Para Javier Milei, cada momento é a oportunidade para “mostrar serviço” a Trump e ao secretário de Estado de orientação “gusana”.
A Argentina é o terceiro maior parceiro comercial do Brasil (individual), e é o quarto maior se contarmos com a União Europeia. Já o Brasil é o maior comprador de produtos manufaturados e industrias do vizinho Hermano. São os dois pilares do Mercosul e deveriam ter relações de Estado, buscando o desenvolvimento mútuo além da soberania e estabilidade política em toda a América Latina e Caribe, com ênfase na América do Sul e do chamado Cone Sul.
Ao que parece, o titular da Casa Rosada, o economista com sérios problemas de equilíbrio emocional e operador de luxo de empresários como Eduardo Elsztain e fundos como Blackrock, se dedica a estabelecer as condições opostas. Para Javier Milei, que além de “peculiar” é um indivíduo perigoso e com a mesma estatura moral de Donald J. Trump, Marco Rubio e outros elementos de duvidosa conduta da extrema-direita, cada momento é a oportunidade para “mostrar serviço” ao titular da Casa Branca e o secretário de Estado de orientação “gusana”.

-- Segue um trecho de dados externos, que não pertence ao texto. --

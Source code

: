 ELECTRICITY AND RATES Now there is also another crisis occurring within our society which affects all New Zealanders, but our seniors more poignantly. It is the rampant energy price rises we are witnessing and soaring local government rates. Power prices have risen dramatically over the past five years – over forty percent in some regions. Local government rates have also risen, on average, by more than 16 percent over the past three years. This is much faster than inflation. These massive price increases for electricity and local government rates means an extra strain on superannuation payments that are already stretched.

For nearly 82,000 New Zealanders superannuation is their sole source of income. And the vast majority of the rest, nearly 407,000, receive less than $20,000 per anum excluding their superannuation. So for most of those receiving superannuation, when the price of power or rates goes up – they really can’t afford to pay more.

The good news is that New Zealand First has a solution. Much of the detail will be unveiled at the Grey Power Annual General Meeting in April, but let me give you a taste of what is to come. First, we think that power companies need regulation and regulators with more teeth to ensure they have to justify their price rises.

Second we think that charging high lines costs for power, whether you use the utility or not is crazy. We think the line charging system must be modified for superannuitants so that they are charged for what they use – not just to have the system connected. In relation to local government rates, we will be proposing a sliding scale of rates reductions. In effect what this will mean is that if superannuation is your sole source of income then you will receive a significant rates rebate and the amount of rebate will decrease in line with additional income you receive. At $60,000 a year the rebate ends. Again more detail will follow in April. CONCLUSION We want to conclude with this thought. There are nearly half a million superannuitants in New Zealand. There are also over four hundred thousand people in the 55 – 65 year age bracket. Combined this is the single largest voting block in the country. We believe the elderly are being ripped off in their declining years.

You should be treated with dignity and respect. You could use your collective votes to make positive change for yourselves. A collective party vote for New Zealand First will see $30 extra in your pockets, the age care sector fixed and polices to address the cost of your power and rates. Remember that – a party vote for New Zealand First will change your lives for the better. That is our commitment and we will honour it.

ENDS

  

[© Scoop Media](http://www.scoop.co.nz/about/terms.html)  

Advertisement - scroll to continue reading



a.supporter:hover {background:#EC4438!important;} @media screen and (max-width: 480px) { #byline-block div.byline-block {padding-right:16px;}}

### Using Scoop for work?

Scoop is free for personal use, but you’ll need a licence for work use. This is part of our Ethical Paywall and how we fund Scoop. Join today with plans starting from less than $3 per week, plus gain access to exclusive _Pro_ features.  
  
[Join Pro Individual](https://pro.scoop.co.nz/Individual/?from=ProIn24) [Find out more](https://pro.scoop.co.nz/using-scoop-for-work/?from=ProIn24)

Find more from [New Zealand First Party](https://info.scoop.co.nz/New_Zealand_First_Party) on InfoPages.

Milei como cabo eleitoral do neofascismo brasileiro foi um desastre e segue sendo. No sábado 25 de julho, em São Paulo, o presidente da Argentina ofendeu o presidente Luiz Inácio Lula da Silva com, entre outros termos, “presidiário”. Além disso, chamou o ministro do Supremo Tribunal Federal (STF) Alexandre de Moraes, relator da trama golpista, de “lixo careca”.